Вывозили на лесовозах, не оборудованными самопогрузкой. Поэтому для загрузки лесовоз становился между штабелем и трелёвочным трактором, а пачки древесины на него затаскивались в три приёма. При этом нужно было следить, чтобы пачка затаскиваемых сортиментов не перекосилась, не сползла с покатов, а последняя пачка затаскивалась уже при поднятых стойках и с изрядным грохотом переваливалась через них. Всё это сопровождалось треском прогибающихся покатов, звоном вытянутого на всю длину магистрального троса, которое сопровождалось ощущением, что сейчас что-нибудь треснет, лопнет, оборвётся…
Наряды закрывались на такую работу как ручная погрузка, хотя вроде как использовался трактор. Но приходилось ломами поправлять, придерживать, расцепливать. Да и разница между расценками на ручную и механизированную погрузку была не велика, но хоть что-то людям заплатить. И на этом экономист решила сэкономить!
Мария Ивановна хмурилась и готова была уже отказаться от повышенных расценок, тем более, что речь шла о небольшой разнице, но мне захотелось отстоять справедливость и, в нарушении субординации, в присутствии Марии Ивановны, я пригласил конторских посмотреть самим, какая это механизированная погрузка!
Пока расставляли технику, вытягивали трос, раздавались реплики приехавших женщин:
- Ну, вот, где же тут ручная погрузка? Вон и трактор используется! – я же просил чуть потерпеть.
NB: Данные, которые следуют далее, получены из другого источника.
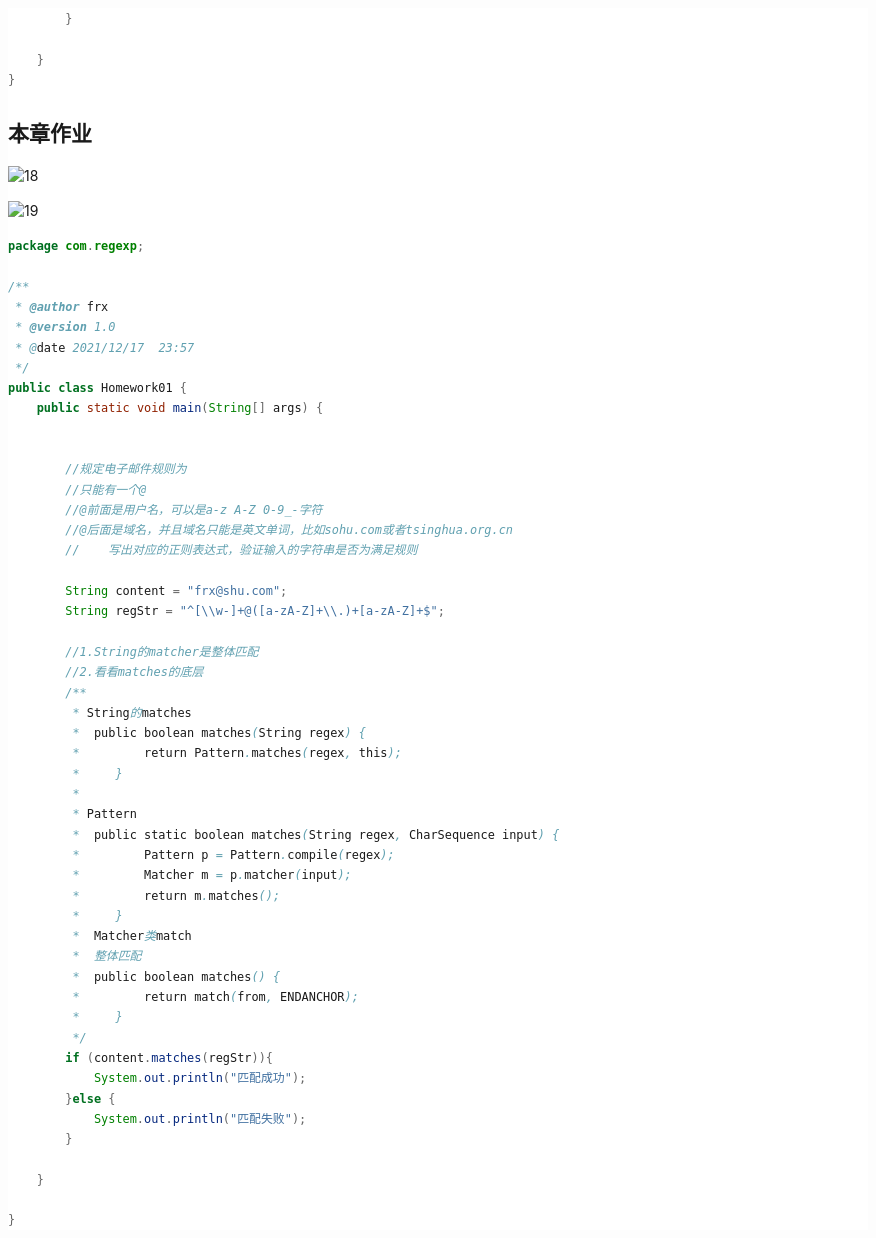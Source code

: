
 ```java
        }

    }
}

```

## 本章作业

![18](https://cdn.staticaly.com/gh/xustudyxu/image-hosting@master/studynotes/java/images/RegExp/18.png)

![19](https://cdn.staticaly.com/gh/xustudyxu/image-hosting@master/studynotes/java/images/RegExp/19.png)

```java
package com.regexp;

/**
 * @author frx
 * @version 1.0
 * @date 2021/12/17  23:57
 */
public class Homework01 {
    public static void main(String[] args) {


        //规定电子邮件规则为
        //只能有一个@
        //@前面是用户名，可以是a-z A-Z 0-9_-字符
        //@后面是域名，并且域名只能是英文单词，比如sohu.com或者tsinghua.org.cn
        //    写出对应的正则表达式，验证输入的字符串是否为满足规则

        String content = "frx@shu.com";
        String regStr = "^[\\w-]+@([a-zA-Z]+\\.)+[a-zA-Z]+$";

        //1.String的matcher是整体匹配
        //2.看看matches的底层
        /**
         * String的matches
         *  public boolean matches(String regex) {
         *         return Pattern.matches(regex, this);
         *     }
         *
         * Pattern
         *  public static boolean matches(String regex, CharSequence input) {
         *         Pattern p = Pattern.compile(regex);
         *         Matcher m = p.matcher(input);
         *         return m.matches();
         *     }
         *  Matcher类match
         *  整体匹配
         *  public boolean matches() {
         *         return match(from, ENDANCHOR);
         *     }
         */
        if (content.matches(regStr)){
            System.out.println("匹配成功");
        }else {
            System.out.println("匹配失败");
        }

    }

}
```
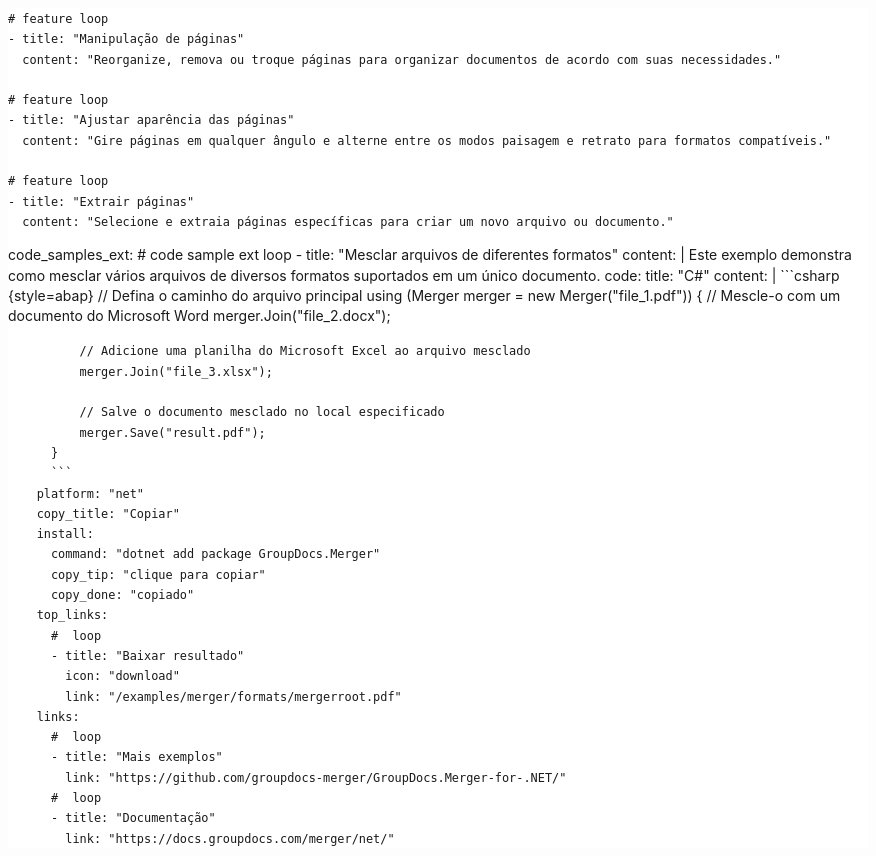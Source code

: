     # feature loop
    - title: "Manipulação de páginas"
      content: "Reorganize, remova ou troque páginas para organizar documentos de acordo com suas necessidades."

    # feature loop
    - title: "Ajustar aparência das páginas"
      content: "Gire páginas em qualquer ângulo e alterne entre os modos paisagem e retrato para formatos compatíveis."

    # feature loop
    - title: "Extrair páginas"
      content: "Selecione e extraia páginas específicas para criar um novo arquivo ou documento."
      
  code_samples_ext:
    # code sample ext loop
    - title: "Mesclar arquivos de diferentes formatos"
      content: |
        Este exemplo demonstra como mesclar vários arquivos de diversos formatos suportados em um único documento.
      code:
        title: "C#"
        content: |
          ```csharp {style=abap}
          // Defina o caminho do arquivo principal
          using (Merger merger = new Merger("file_1.pdf"))
          {
              // Mescle-o com um documento do Microsoft Word
              merger.Join("file_2.docx");
          
              // Adicione uma planilha do Microsoft Excel ao arquivo mesclado
              merger.Join("file_3.xlsx");

              // Salve o documento mesclado no local especificado
              merger.Save("result.pdf");
          }
          ```
        platform: "net"
        copy_title: "Copiar"
        install:
          command: "dotnet add package GroupDocs.Merger"
          copy_tip: "clique para copiar"
          copy_done: "copiado"
        top_links:
          #  loop
          - title: "Baixar resultado"
            icon: "download"
            link: "/examples/merger/formats/mergerroot.pdf"
        links:
          #  loop
          - title: "Mais exemplos"
            link: "https://github.com/groupdocs-merger/GroupDocs.Merger-for-.NET/"
          #  loop
          - title: "Documentação"
            link: "https://docs.groupdocs.com/merger/net/"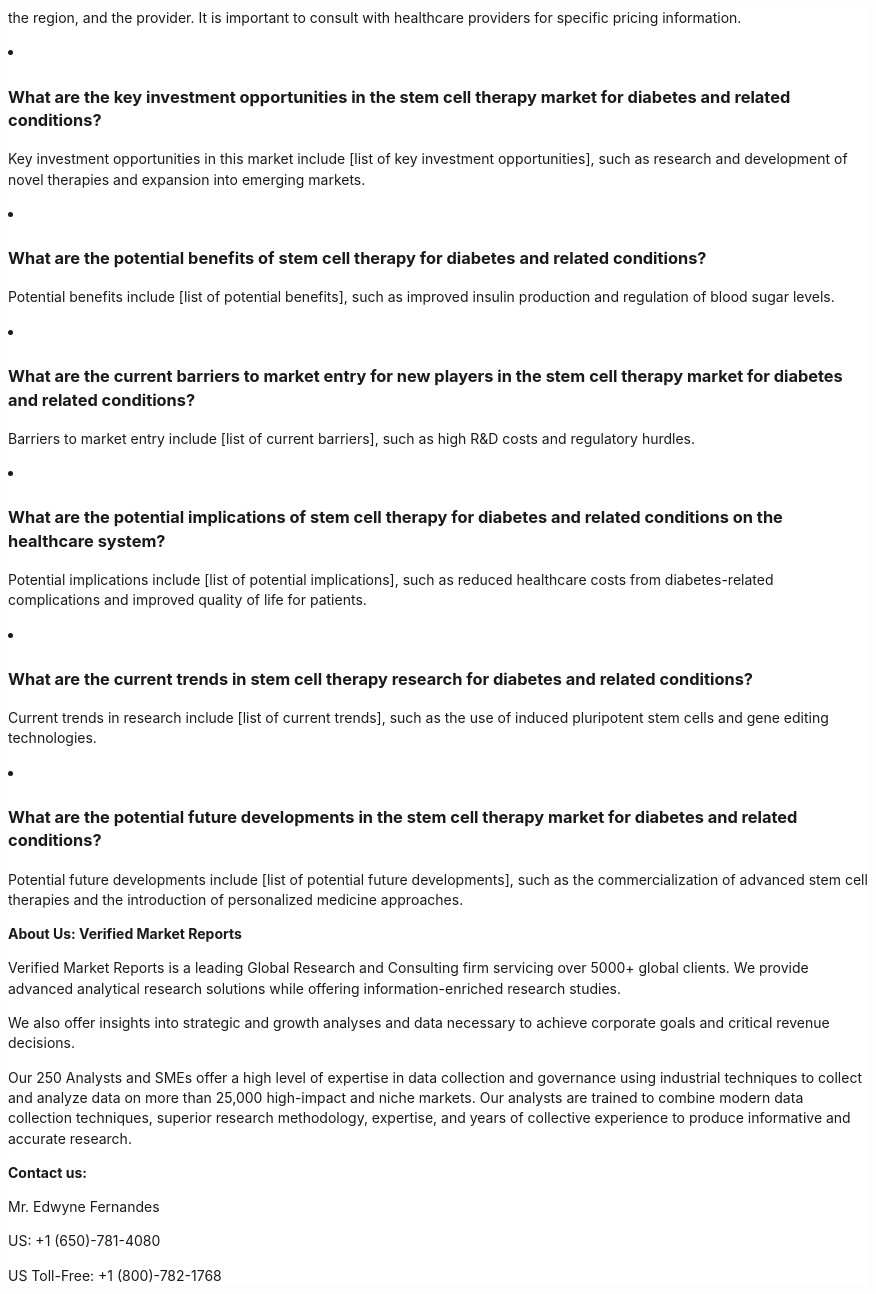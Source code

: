 the region, and the provider. It is important to consult with healthcare providers for specific pricing information.</p> </li> <li> <h3>What are the key investment opportunities in the stem cell therapy market for diabetes and related conditions?</h3> <p>Key investment opportunities in this market include [list of key investment opportunities], such as research and development of novel therapies and expansion into emerging markets.</p> </li> <li> <h3>What are the potential benefits of stem cell therapy for diabetes and related conditions?</h3> <p>Potential benefits include [list of potential benefits], such as improved insulin production and regulation of blood sugar levels.</p> </li> <li> <h3>What are the current barriers to market entry for new players in the stem cell therapy market for diabetes and related conditions?</h3> <p>Barriers to market entry include [list of current barriers], such as high R&D costs and regulatory hurdles.</p> </li> <li> <h3>What are the potential implications of stem cell therapy for diabetes and related conditions on the healthcare system?</h3> <p>Potential implications include [list of potential implications], such as reduced healthcare costs from diabetes-related complications and improved quality of life for patients.</p> </li> <li> <h3>What are the current trends in stem cell therapy research for diabetes and related conditions?</h3> <p>Current trends in research include [list of current trends], such as the use of induced pluripotent stem cells and gene editing technologies.</p> </li> <li> <h3>What are the potential future developments in the stem cell therapy market for diabetes and related conditions?</h3> <p>Potential future developments include [list of potential future developments], such as the commercialization of advanced stem cell therapies and the introduction of personalized medicine approaches.</p> </li></ol></body></html><p id="" class=""><strong>About Us: Verified Market Reports</strong></p><p id="" class="">Verified Market Reports is a leading Global Research and Consulting firm servicing over 5000+ global clients. We provide advanced analytical research solutions while offering information-enriched research studies.</p><p id="" class="">We also offer insights into strategic and growth analyses and data necessary to achieve corporate goals and critical revenue decisions.</p><p id="" class="">Our 250 Analysts and SMEs offer a high level of expertise in data collection and governance using industrial techniques to collect and analyze data on more than 25,000 high-impact and niche markets. Our analysts are trained to combine modern data collection techniques, superior research methodology, expertise, and years of collective experience to produce informative and accurate research.</p><p id="" class=""><strong>Contact us:</strong></p><p id="" class="">Mr. Edwyne Fernandes</p><p id="" class="">US: +1 (650)-781-4080</p><p id="" class="">US Toll-Free: +1 (800)-782-1768</p>
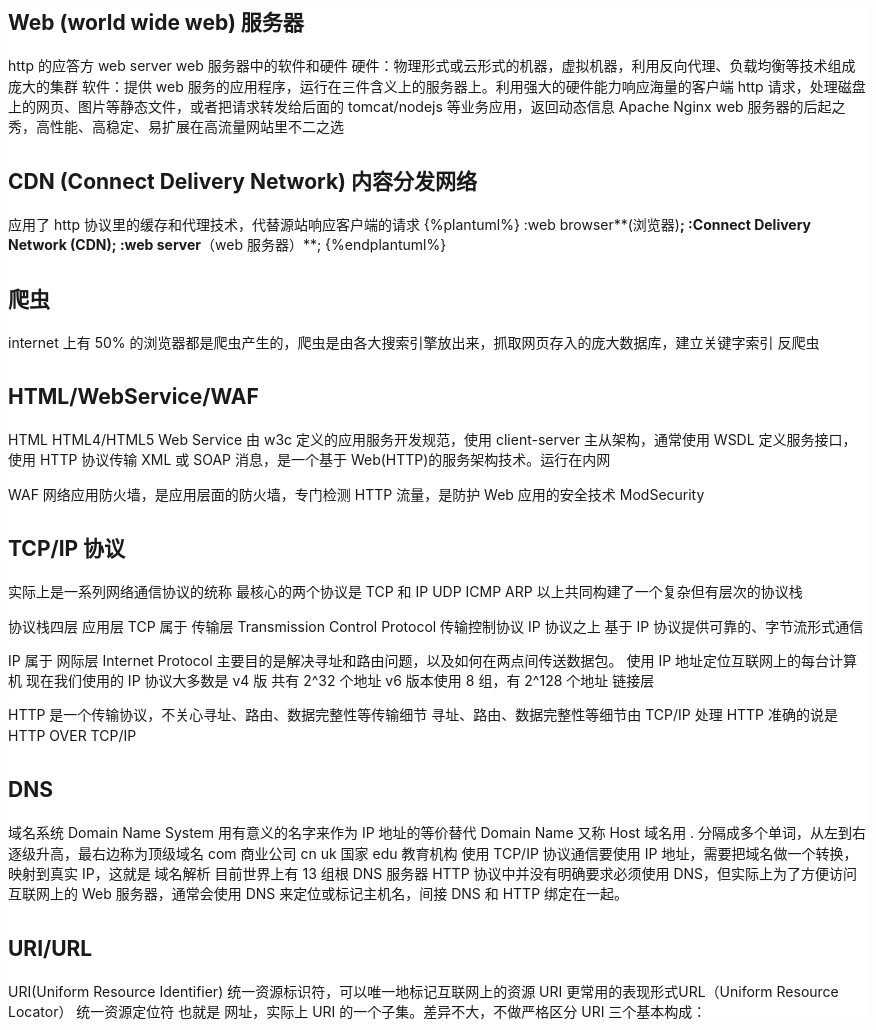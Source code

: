 ## Web (world wide web) 服务器

http 的应答方 web server web 服务器中的软件和硬件 硬件：物理形式或云形式的机器，虚拟机器，利用反向代理、负载均衡等技术组成庞大的集群 软件：提供 web
服务的应用程序，运行在三件含义上的服务器上。利用强大的硬件能力响应海量的客户端 http 请求，处理磁盘上的网页、图片等静态文件，或者把请求转发给后面的 tomcat/nodejs 等业务应用，返回动态信息 Apache Nginx web
服务器的后起之秀，高性能、高稳定、易扩展在高流量网站里不二之选

## CDN (Connect Delivery Network) 内容分发网络

应用了 http 协议里的缓存和代理技术，代替源站响应客户端的请求 {%plantuml%}
:web browser**(浏览器)**;
:Connect Delivery Network **(CDN)**;
:web server**（web 服务器）**; {%endplantuml%}

## 爬虫

internet 上有 50% 的浏览器都是爬虫产生的，爬虫是由各大搜索引擎放出来，抓取网页存入的庞大数据库，建立关键字索引 反爬虫

## HTML/WebService/WAF

HTML HTML4/HTML5 Web Service 由 w3c 定义的应用服务开发规范，使用 client-server 主从架构，通常使用 WSDL 定义服务接口，使用 HTTP 协议传输 XML 或 SOAP 消息，是一个基于
Web(HTTP)的服务架构技术。运行在内网

WAF 网络应用防火墙，是应用层面的防火墙，专门检测 HTTP 流量，是防护 Web 应用的安全技术 ModSecurity

## TCP/IP 协议

实际上是一系列网络通信协议的统称 最核心的两个协议是 TCP 和 IP UDP ICMP ARP 以上共同构建了一个复杂但有层次的协议栈

协议栈四层 应用层 TCP 属于 传输层 Transmission Control Protocol 传输控制协议 IP 协议之上 基于 IP 协议提供可靠的、字节流形式通信

IP 属于 网际层 Internet Protocol 主要目的是解决寻址和路由问题，以及如何在两点间传送数据包。 使用 IP 地址定位互联网上的每台计算机 现在我们使用的 IP 协议大多数是 v4 版 共有 2^32 个地址 v6
版本使用 8 组，有 2^128 个地址 链接层

HTTP 是一个传输协议，不关心寻址、路由、数据完整性等传输细节 寻址、路由、数据完整性等细节由 TCP/IP 处理 HTTP 准确的说是 HTTP OVER TCP/IP

## DNS

域名系统 Domain Name System 用有意义的名字来作为 IP 地址的等价替代 Domain Name 又称 Host 域名用 . 分隔成多个单词，从左到右逐级升高，最右边称为顶级域名 com 商业公司 cn uk 国家 edu
教育机构 使用 TCP/IP 协议通信要使用 IP 地址，需要把域名做一个转换，映射到真实 IP，这就是 域名解析 目前世界上有 13 组根 DNS 服务器 HTTP 协议中并没有明确要求必须使用 DNS，但实际上为了方便访问互联网上的
Web 服务器，通常会使用 DNS 来定位或标记主机名，间接 DNS 和 HTTP 绑定在一起。

## URI/URL

URI(Uniform Resource Identifier) 统一资源标识符，可以唯一地标记互联网上的资源 URI 更常用的表现形式URL（Uniform Resource Locator） 统一资源定位符 也就是 网址，实际上 URI
的一个子集。差异不大，不做严格区分 URI 三个基本构成：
Первая пачка шла хорошо, но звон натянутого, вытянутого метров на семьдесят стального троса заставил наших контролёров отступить на первые метров двадцать. Когда вторая пачка чуть не съехала с покатов и её пришлось придерживать ломами с одной стороны, стоя рядом со звенящим тросом, я на минуту отвлёкся, а потом нашёл контролёров у стены леса, на дальнем конце делянки.
Больше за три года моей работы в этой организации экономист не оспорила ни одного наряда на приёмку работ, на котором стояла моя подпись.